Monday, July 9, 2012

HOUSEPLANTS


          I wonder how many of my friends have house plants. I lie in the tub looking at a small Elephant Ear in a plastic milk jug that John got free when he placed his annual Burpee Seed order.  (They also sent him a blueberry bush and a potted palm that are part of his container garden, outside.)
          I grew up in what is now called a Midcentury Modern house, with planters built into the terrazzo floors.  I didn't know until recently that the twining fig that still thrives there had been a houseplant of my grandmother's before the house was built in 1955. That amazing plant twines up around windows and spreads across the ceiling, held up by hooks my dad screwed into the ceiling many years ago.
          In an adjacent planter huge peace plants reach up toward skylights making for a tight squeeze when you come in the front door. The third planter is fallow, but for tiny creepers of split-leaf elephant ears sneaking in from a planter outside.
          The first houseplants I remember, after I moved away from home, are the coleuses Roger and I had in Berkeley in the early 1970s, tropical plants that come in various shades of red, yellow and purple.  I remember a photo of me with long hair, holding Junior, Roger's and my black and white Manx. The hanging coleus takes up most of the frame. The cat "ran away" after we had him neutered. Roger thought UC medical students nabbed him.  I don't know what became of the plant, or the wandering Jew that flourished in a sunny window, or the African violet that used to grow on Roger's horse-trough desk.

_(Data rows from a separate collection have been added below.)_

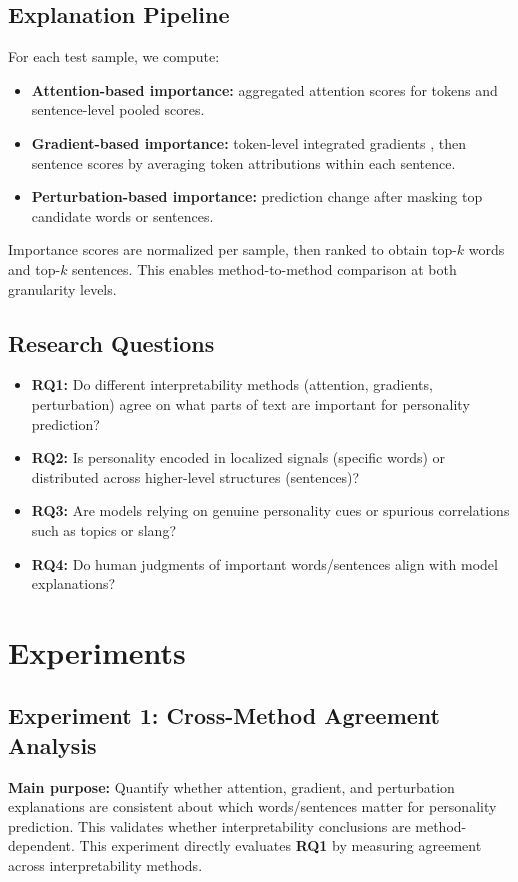 \documentclass[sigplan,screen]{acmart}
\begin{document}
\subsection{Explanation Pipeline}
For each test sample, we compute:
\begin{itemize}
    \item \textbf{Attention-based importance:} aggregated attention scores for tokens and sentence-level pooled scores.
    \item \textbf{Gradient-based importance:} token-level integrated gradients \cite{sundararajan2017axiomatic}, then sentence scores by averaging token attributions within each sentence.
    \item \textbf{Perturbation-based importance:} prediction change after masking top candidate words or sentences.
\end{itemize}

Importance scores are normalized per sample, then ranked to obtain top-$k$ words and top-$k$ sentences. This enables method-to-method comparison at both granularity levels.

\subsection{Research Questions}
\begin{itemize}
    \item \textbf{RQ1:} Do different interpretability methods (attention, gradients, perturbation) agree on what parts of text are important for personality prediction?
    \item \textbf{RQ2:} Is personality encoded in localized signals (specific words) or distributed across higher-level structures (sentences)?
    \item \textbf{RQ3:} Are models relying on genuine personality cues or spurious correlations such as topics or slang?
    \item \textbf{RQ4:} Do human judgments of important words/sentences align with model explanations?
\end{itemize}

\section{Experiments}
\subsection{Experiment 1: Cross-Method Agreement Analysis}
\textbf{Main purpose:} Quantify whether attention, gradient, and perturbation explanations are consistent about which words/sentences matter for personality prediction. This validates whether interpretability conclusions are method-dependent.
This experiment directly evaluates \textbf{RQ1} by measuring agreement across interpretability methods.
\end{document}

          One of my favorite houseplants was a Boston fern. It perched on a white octagonal column.  I used to pretend I was the wind, and ruffle it, then vacuum up the little brown leaves that fell from its fronds.  When I moved from Los Angeles to Oakhurst I gave it to my parents who planted it up in their shady canyon. I always forget, when I visit, to see if it's still there. I got another one when we built our house in 2000. It lived for ten years in my sunny bathroom. My darling Abyssinian Amber, who was strictly an indoor cat, used to lie under its feathery fronds. I think this somehow satisfied her primal instincts.
          When I met John, in 1992, he had a small corn plant that had belonged to his mom in Iowa. He took it to Texas where it lived many years, then to California. It lived with us in YLP, then Kirk's house, and our house on Quartz Mountain, where it sprouted new growth.  Now it occupies a window in the dining room.  I love stroking the sleek long leaves, when I give it a drink, every week.

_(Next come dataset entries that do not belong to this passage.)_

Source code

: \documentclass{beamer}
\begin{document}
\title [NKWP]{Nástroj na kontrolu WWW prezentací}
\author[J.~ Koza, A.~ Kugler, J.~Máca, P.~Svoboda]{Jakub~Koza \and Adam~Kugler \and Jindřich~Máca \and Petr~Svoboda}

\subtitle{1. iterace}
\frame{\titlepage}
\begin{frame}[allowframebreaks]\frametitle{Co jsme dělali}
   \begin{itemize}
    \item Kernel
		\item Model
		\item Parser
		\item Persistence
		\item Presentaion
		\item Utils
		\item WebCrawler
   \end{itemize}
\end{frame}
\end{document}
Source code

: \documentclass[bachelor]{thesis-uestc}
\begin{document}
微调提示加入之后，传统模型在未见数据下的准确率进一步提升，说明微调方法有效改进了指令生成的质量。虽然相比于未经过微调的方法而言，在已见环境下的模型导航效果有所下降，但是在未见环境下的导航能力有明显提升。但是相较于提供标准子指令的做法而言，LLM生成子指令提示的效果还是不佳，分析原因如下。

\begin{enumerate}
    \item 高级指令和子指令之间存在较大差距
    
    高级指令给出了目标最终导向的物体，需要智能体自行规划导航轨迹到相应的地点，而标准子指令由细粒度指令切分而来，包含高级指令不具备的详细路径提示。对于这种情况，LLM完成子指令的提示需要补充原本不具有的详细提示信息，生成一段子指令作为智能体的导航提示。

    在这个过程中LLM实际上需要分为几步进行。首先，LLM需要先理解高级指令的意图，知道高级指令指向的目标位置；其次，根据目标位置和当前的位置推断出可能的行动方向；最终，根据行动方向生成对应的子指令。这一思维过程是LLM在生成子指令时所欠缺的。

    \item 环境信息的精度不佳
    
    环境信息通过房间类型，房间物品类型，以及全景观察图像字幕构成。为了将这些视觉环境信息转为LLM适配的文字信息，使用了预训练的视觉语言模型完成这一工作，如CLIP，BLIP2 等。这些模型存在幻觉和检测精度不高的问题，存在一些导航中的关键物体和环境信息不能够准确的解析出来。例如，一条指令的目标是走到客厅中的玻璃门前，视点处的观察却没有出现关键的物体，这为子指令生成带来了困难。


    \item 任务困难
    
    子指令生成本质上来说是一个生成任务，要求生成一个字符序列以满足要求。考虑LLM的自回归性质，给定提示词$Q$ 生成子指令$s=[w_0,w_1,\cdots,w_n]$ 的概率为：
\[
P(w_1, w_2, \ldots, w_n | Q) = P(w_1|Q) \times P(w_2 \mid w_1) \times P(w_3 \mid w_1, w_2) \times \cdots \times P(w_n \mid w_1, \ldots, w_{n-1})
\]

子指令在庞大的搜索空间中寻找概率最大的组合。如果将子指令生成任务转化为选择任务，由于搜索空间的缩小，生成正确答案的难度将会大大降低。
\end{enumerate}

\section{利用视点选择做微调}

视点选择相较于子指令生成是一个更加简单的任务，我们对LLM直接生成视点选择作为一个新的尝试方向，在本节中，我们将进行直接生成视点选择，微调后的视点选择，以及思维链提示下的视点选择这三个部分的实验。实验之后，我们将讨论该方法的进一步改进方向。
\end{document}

          We had over forty houseplants when we moved from California. Most of them found homes with friends. John managed to bring six with him in the U-Haul. The vegetable garden was left behind, as were the natural plants – wildflowers, trees, shrubs, and vines that I miss daily.

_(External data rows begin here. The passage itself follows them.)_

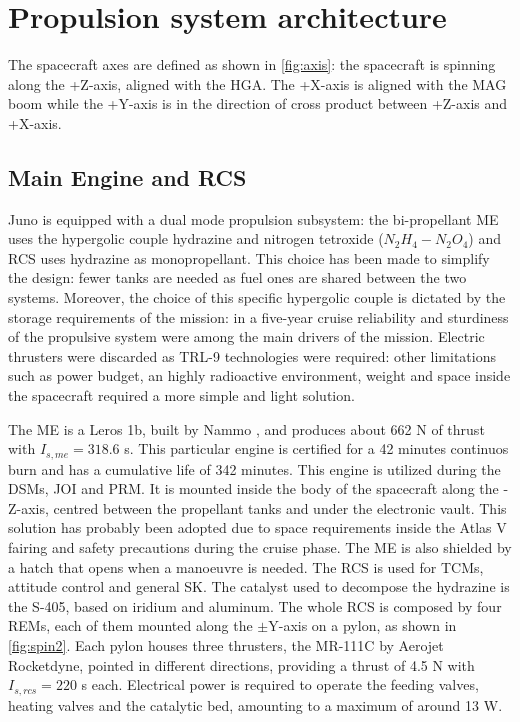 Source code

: \section{Propulsion system architecture}
\label{sec:prop_architecture}


The spacecraft axes are defined as shown in \autoref{fig:axis}: the spacecraft is spinning along the +Z-axis, aligned with the HGA. The +X-axis is aligned with the MAG boom while the +Y-axis is in the direction of cross product between +Z-axis and +X-axis.


\subsection{Main Engine and RCS}
\label{subsec:me_rcs}

Juno is equipped with a dual mode propulsion subsystem: the bi-propellant ME uses the hypergolic couple hydrazine and nitrogen tetroxide ($N_2H_4 - N_2O_4$) and RCS uses hydrazine as monopropellant. This choice has been made to simplify the design: fewer tanks are needed as fuel ones are shared between the two systems. Moreover, the choice of this specific hypergolic couple is dictated by the storage requirements of the mission: in a five-year cruise reliability and sturdiness of the propulsive system were among the main drivers of the mission. Electric thrusters were discarded as TRL-9 technologies were required: other limitations such as power budget, an highly radioactive environment, weight and space inside the spacecraft required a more simple and light solution. 
 
The ME is a Leros 1b, built by Nammo \cite{Leros}, and produces about 662 N of thrust with $I_{s,me} = 318.6$ s. This particular engine is certified for a 42 minutes continuos burn and has a cumulative life of 342 minutes.  This engine is utilized during the DSMs, JOI and PRM. It is mounted inside the body of the spacecraft along the -Z-axis, centred between the propellant tanks and under the electronic vault. This solution has probably been adopted due to space requirements inside the Atlas V fairing and safety precautions during the cruise phase. The ME is also shielded by a hatch that opens when a manoeuvre is needed.
The RCS is used for TCMs, attitude control and general SK. The catalyst used to decompose the hydrazine is the S-405, based on iridium and aluminum\cite{s405}.
The whole RCS is composed by four REMs, each of them mounted along the $\pm$Y-axis on a pylon, as shown in \autoref{fig:spin2}. Each pylon houses three thrusters, the MR-111C by Aerojet Rocketdyne\cite{RCS_info}, pointed in different directions, providing a thrust of 4.5 N with $I_{s,rcs} = 220$ s each. Electrical power is required to operate the feeding valves, heating valves and the catalytic bed, amounting to a maximum of around 13 W\cite{RCS_values}.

          I'm learning to love the trees of Texas, the flowering crepe myrtles, and the gnarly old oaks.  Outside the post office a sycamore struggles to survive. The top is dying but new sprouts push out from lower limbs. I wish I could be in charge of this tree. I would get someone to trim it and fertilize it. I would ask that the grass around its base be weeded and watered.  I would like to sit under that tree and gaze up at the sky. But judging from the window that's been boarded up for six-months and weeds sprouting in the planters I know my wish to see the sycamore thrive is just a dream.